## Goal of the exercise
Find the word "derivatives" in the data, then copy each line where it is found.

Stored items:
━━━━
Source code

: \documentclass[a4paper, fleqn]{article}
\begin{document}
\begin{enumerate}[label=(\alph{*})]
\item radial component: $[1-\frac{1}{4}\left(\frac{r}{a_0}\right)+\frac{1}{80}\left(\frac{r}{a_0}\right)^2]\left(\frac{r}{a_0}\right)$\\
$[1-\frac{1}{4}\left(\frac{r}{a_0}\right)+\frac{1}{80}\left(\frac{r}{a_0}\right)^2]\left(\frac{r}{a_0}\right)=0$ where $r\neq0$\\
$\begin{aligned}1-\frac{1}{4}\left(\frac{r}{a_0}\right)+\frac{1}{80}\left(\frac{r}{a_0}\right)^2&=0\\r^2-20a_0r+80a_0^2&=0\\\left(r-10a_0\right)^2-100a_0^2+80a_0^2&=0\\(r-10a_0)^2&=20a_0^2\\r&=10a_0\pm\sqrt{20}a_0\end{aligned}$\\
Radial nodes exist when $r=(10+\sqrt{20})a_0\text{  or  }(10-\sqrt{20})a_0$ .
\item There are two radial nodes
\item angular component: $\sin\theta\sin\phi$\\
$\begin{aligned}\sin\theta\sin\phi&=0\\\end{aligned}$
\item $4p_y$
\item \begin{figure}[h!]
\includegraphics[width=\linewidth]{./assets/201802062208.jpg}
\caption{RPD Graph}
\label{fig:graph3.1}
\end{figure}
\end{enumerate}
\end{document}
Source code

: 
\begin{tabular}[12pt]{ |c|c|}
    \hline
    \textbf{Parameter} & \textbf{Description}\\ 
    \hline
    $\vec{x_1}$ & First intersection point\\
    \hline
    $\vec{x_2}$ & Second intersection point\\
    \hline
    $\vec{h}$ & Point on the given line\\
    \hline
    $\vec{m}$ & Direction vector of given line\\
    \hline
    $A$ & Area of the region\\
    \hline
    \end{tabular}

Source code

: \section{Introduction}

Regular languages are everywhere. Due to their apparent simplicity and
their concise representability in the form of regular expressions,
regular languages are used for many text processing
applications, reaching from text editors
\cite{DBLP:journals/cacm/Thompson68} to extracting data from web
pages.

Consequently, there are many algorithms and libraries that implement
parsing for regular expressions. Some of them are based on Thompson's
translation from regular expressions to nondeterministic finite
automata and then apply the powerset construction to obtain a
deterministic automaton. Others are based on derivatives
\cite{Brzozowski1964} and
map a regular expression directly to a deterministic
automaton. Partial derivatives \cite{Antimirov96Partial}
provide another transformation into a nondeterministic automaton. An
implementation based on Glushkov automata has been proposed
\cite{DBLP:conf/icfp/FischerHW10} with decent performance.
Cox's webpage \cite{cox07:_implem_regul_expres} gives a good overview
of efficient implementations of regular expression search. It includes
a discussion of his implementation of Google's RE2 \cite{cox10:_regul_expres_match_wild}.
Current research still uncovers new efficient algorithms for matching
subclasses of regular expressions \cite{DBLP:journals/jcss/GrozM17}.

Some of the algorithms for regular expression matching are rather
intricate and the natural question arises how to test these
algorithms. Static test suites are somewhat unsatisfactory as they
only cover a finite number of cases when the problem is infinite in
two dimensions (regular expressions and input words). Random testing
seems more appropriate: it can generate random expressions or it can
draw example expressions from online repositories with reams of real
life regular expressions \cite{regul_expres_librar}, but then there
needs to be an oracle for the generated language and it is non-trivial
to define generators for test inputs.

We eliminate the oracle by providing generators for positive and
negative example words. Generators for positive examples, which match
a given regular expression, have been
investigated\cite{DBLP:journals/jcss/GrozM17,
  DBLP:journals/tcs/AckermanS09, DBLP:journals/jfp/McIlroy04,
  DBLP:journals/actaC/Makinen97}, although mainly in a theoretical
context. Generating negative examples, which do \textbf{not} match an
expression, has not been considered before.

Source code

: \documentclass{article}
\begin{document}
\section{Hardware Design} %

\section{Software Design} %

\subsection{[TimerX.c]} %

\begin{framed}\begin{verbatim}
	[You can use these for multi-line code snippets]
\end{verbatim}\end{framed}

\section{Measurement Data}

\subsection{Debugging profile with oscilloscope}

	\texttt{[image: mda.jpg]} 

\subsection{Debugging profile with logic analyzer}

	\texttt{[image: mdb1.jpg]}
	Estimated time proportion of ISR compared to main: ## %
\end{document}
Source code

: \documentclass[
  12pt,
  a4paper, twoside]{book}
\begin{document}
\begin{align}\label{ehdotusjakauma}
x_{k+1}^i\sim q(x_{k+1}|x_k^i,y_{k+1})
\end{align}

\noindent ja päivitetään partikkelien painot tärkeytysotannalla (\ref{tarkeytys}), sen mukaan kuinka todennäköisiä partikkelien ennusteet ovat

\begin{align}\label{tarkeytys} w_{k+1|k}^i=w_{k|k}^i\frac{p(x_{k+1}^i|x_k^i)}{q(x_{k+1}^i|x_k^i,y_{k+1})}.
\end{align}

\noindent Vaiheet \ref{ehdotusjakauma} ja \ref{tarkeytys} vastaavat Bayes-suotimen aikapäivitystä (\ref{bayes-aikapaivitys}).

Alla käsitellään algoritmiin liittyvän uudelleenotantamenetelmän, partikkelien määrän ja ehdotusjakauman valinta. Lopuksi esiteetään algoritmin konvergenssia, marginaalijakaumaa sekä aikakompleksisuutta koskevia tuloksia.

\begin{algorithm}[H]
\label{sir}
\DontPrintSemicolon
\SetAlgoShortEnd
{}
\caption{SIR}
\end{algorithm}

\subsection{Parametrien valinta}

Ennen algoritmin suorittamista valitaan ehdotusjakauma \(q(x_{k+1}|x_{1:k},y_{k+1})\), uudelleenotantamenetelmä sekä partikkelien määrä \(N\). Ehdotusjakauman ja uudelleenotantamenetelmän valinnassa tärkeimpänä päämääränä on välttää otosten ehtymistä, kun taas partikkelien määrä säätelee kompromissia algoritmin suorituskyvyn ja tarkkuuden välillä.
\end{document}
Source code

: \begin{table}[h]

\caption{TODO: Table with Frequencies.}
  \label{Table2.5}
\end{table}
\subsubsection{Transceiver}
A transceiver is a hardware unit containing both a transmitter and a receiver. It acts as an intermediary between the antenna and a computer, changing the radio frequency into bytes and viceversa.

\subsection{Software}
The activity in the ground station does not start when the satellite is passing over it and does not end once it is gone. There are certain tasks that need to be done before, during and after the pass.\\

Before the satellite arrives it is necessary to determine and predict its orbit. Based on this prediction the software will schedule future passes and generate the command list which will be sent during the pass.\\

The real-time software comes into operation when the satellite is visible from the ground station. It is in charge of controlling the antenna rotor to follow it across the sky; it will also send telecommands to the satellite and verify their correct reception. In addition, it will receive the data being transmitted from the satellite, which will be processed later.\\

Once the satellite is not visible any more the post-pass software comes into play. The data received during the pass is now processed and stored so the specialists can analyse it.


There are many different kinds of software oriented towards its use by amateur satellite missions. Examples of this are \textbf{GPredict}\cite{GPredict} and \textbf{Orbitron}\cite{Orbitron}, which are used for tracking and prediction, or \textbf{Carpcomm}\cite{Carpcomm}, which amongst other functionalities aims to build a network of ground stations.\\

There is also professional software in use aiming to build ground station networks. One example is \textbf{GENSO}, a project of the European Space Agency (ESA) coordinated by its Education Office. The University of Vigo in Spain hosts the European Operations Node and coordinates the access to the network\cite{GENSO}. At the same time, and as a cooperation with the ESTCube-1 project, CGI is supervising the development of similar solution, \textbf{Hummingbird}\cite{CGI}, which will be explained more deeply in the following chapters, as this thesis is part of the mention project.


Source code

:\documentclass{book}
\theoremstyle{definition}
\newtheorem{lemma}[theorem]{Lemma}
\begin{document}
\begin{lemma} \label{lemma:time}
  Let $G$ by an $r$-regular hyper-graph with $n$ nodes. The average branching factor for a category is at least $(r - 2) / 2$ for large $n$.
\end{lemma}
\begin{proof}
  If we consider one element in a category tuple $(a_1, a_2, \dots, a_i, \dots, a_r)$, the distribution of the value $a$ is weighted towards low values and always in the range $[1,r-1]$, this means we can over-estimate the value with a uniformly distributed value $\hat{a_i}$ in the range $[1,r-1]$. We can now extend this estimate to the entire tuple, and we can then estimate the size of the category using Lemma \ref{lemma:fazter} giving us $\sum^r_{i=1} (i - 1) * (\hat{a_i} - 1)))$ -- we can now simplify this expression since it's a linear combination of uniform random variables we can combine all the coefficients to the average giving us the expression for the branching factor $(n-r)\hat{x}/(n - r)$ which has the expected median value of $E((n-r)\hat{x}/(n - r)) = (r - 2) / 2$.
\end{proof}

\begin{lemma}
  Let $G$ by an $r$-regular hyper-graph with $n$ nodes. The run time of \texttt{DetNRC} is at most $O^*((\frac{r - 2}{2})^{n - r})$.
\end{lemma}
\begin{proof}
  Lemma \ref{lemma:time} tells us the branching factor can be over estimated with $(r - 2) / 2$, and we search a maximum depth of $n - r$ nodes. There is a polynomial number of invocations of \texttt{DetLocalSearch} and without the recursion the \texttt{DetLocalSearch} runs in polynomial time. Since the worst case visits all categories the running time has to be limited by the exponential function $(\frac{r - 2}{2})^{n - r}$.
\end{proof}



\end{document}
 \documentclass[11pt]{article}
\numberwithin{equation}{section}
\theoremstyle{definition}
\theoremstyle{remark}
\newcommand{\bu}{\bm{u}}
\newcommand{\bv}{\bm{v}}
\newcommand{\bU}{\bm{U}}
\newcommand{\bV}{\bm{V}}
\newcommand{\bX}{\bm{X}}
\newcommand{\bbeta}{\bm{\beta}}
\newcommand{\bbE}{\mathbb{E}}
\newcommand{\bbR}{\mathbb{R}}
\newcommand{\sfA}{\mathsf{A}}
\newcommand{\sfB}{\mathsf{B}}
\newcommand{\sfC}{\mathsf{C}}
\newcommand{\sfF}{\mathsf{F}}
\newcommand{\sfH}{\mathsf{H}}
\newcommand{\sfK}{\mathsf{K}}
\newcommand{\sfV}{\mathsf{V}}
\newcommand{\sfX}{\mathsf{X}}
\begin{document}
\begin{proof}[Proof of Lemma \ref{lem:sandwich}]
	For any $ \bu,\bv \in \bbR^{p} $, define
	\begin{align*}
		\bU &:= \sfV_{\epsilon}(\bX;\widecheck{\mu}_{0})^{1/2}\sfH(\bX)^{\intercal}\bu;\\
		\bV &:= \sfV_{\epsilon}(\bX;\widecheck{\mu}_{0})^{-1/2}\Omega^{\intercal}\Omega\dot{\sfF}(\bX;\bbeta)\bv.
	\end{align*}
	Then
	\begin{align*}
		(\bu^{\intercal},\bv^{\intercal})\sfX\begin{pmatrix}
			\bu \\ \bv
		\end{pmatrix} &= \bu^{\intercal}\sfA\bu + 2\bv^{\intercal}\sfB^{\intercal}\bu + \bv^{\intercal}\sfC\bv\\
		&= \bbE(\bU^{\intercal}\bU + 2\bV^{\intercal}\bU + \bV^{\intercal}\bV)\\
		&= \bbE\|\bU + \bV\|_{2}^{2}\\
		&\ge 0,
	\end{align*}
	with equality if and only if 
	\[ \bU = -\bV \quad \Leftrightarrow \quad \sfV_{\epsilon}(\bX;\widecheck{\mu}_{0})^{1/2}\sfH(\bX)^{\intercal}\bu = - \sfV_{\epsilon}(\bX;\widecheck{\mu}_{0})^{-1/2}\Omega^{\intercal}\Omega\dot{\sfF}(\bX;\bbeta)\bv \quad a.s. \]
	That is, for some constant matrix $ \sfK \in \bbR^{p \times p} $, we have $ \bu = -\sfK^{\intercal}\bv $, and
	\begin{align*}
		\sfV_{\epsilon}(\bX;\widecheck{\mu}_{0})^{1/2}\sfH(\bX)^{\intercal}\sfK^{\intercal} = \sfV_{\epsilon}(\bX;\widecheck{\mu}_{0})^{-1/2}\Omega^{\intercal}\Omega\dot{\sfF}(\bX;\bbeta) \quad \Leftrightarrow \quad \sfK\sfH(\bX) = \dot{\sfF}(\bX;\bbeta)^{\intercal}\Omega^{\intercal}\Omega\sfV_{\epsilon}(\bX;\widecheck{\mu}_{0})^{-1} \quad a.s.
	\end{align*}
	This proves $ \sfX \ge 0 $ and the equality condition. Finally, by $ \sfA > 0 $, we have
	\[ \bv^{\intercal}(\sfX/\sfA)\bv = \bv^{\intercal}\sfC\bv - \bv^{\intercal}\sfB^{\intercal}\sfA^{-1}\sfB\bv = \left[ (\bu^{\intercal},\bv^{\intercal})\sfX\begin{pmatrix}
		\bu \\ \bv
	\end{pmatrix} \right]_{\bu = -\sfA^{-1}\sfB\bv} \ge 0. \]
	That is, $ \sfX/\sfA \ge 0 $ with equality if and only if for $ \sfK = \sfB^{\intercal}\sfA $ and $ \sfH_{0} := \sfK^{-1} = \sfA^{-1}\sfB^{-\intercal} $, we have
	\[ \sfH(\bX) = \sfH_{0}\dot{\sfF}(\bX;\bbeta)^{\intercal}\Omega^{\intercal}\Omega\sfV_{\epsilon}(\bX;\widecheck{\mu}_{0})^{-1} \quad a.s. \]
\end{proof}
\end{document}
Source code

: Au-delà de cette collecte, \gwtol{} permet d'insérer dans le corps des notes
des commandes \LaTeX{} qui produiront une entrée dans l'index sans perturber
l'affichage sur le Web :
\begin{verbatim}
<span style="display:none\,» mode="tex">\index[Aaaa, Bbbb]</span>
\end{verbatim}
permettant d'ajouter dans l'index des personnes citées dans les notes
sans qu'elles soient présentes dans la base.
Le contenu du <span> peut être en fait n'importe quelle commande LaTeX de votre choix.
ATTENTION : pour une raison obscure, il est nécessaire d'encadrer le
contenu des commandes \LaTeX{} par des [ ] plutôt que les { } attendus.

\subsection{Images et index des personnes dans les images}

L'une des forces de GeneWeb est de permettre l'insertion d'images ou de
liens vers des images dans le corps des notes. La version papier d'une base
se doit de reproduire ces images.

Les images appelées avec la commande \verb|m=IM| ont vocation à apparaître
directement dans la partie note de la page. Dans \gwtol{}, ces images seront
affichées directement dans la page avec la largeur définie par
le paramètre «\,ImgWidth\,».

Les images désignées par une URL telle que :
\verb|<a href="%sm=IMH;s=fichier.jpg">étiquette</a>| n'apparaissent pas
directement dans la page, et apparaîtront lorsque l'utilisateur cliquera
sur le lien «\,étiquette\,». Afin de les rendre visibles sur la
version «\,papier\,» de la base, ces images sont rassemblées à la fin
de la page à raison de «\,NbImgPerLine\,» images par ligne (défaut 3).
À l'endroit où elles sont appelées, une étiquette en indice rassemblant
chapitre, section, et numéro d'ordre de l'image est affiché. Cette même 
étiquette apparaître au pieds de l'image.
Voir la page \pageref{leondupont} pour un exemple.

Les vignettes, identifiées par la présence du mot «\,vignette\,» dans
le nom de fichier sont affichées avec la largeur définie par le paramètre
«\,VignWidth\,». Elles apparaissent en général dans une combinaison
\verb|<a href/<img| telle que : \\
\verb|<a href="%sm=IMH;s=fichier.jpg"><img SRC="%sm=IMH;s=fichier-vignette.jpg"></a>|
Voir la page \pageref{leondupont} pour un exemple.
━━━━
## Answer below
deterministic automaton. Others are based on derivatives
automaton. Partial derivatives \cite{Antimirov96Partial}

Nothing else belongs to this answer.